"Itu loh, Niiiis."
Ia ikut menoleh. Baru satu minggu di sini dan sudah menemukan lelaki yang menarik. Ohoo tentu mudah karena semua orang membicarakan lelaki itu. Ia hanya penasaran. Ingin melihat orangnya seperti apa dan ternyata waaaw!
"Ganteng kan? Cocok tuh sama lo."
Yaaa yang satu ganteng, yang satu cantik. Katanya idaman. Katanya sempurna. Katanya semua pasangan itu memang harus kayak gitu dan ia terbiasa diinginkan untuk menjadi seperti itu. Menjadi sempurna. Karena ia dipaksa untuk menjadi sempurna.
"Hamas Muttaqi Zulfiqar."
Incaran semua anak sekolah. Lelaki yang duduk di kelas XI itu belum lama pulang dari Inggris setelah lomba debat internasional. Semua mata perempuan memang tertuju padanya. Dari awal masuk sudah dikagumi karena dianggap, ia menjadi satu-satunya orang yang mungkin bisa sempurna?
Ya setidaknya dimata Nisa. Ganteng, cerdas, dan kepribadian yang sangat menyenangkan adalah kombinasi yang belum tentu dimiliki semua orang. Namun Hamas memiliki itu. Ia mungkin bukan yang jago olahraga. Lebih terkesan agak sedikit kutu buku namun anehnya tetap gaul. Ia gaul dengan caranya tersendiri.

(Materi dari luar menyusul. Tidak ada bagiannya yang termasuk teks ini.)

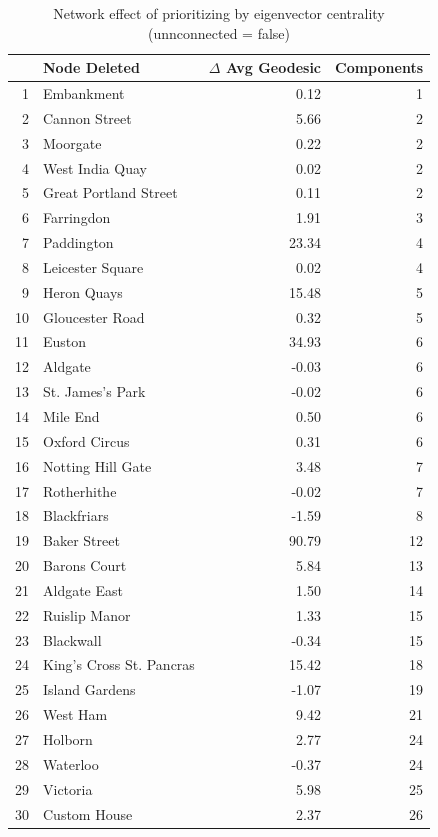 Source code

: \documentclass[11pt]{article} %
\begin{document}
\begin{table}[htbp]
\centering
\begin{tabular}{|r|l|r|r|}
\hline
\multicolumn{1}{|l|}{} & Node Deleted & \multicolumn{1}{l|}{$\Delta$ Avg Geodesic} & \multicolumn{1}{l|}{Components} \\ \hline
1 & Embankment & 0.12 & 1 \\ 
2 & Cannon Street & 5.66 & 2 \\ 
3 & Moorgate & 0.22 & 2 \\ 
4 & West India Quay & 0.02 & 2 \\ 
5 & Great Portland Street & 0.11 & 2 \\ 
6 & Farringdon & 1.91 & 3 \\ 
7 & Paddington & 23.34 & 4 \\ 
8 & Leicester Square & 0.02 & 4 \\ 
9 & Heron Quays & 15.48 & 5 \\ 
10 & Gloucester Road & 0.32 & 5 \\ 
11 & Euston & 34.93 & 6 \\ 
12 & Aldgate & -0.03 & 6 \\ 
13 & St. James's Park & -0.02 & 6 \\ 
14 & Mile End & 0.50 & 6 \\ 
15 & Oxford Circus & 0.31 & 6 \\ 
16 & Notting Hill Gate & 3.48 & 7 \\ 
17 & Rotherhithe & -0.02 & 7 \\ 
18 & Blackfriars & -1.59 & 8 \\ 
19 & Baker Street & 90.79 & 12 \\ 
20 & Barons Court & 5.84 & 13 \\ 
21 & Aldgate East & 1.50 & 14 \\ 
22 & Ruislip Manor & 1.33 & 15 \\ 
23 & Blackwall & -0.34 & 15 \\ 
24 & King's Cross St. Pancras & 15.42 & 18 \\ 
25 & Island Gardens & -1.07 & 19 \\ 
26 & West Ham & 9.42 & 21 \\ 
27 & Holborn & 2.77 & 24 \\ 
28 & Waterloo & -0.37 & 24 \\ 
29 & Victoria & 5.98 & 25 \\ 
30 & Custom House & 2.37 & 26 \\ \hline
\end{tabular}
\caption{Network effect of prioritizing  by eigenvector centrality \\ (unnconnected = false)}
\label{eig true}
\end{table}
\end{document}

Kebanyakan anak-anak seusia mereka kan sibuk mencoba-coba. Ia? Kalau sesuatu itu dianggap menyimpang jauh dari nilai-nilai agama, ia tak akan mau mendekat. Termasuk.....
"Nisa, kak."
Si gadis yang tampak ceria, cantik, dan incaran para lelaki ini malah memilihnya. Hanya yang membuat para lelaki lain turut melihat. Ya Nisa pasti dibicarakan sejak awal masuk sekolah. Kecantikannya membuat semua orang menoleh. Cantik, kaya, dan seksi. Ia punya itu. Sialnya, kebanyakan laki-laki memang hanya memandang tubuhnya. Lalu bagaimana dengan lelaki yang baru saja diajak untuk berkenalan olehnya? Bahkan sampai ingin berjabat tangan?
Hamas mengatupkan kedua tangannya di depan d**a. Lalu hanya menyebutkan singkat namanya dan berpamitan dengan teman-temannya. Ia memang dipanggil kepala sekolah. Dan semua orang riuh melihat kejadian yang baru saja terjadi. Seorang Nisa, yang cantik dan sempurna tampaknya baru saja ditolak oleh Hamas ya?
"Hamas diajak kenalan," seru salah satu cewek. Yeah tipikal yang paling tak sudi kalau ada yang berani menjadi saingannya. Termasuk Nisa. Ia sudah menandai gadis itu sejak awal. Akan kah Nisa takut?
Tentu tidak. Ia tak mengenal takut dalam menghadapi orang lain.
"Modal cantik doang sama kaya ya gampang masuk sekolah ini. Sampai antriannya penuuh."
Begitu kata yang lain. Tapi Nisa tak perduli. Ia adalah tipikal orang yang tak akan menolak fakta. Yaah, orangtuanya memang kaya dan punya jabatan. Jadi, apa masalahnya dengan mereka? Bukan kah tidak ada hubungannya?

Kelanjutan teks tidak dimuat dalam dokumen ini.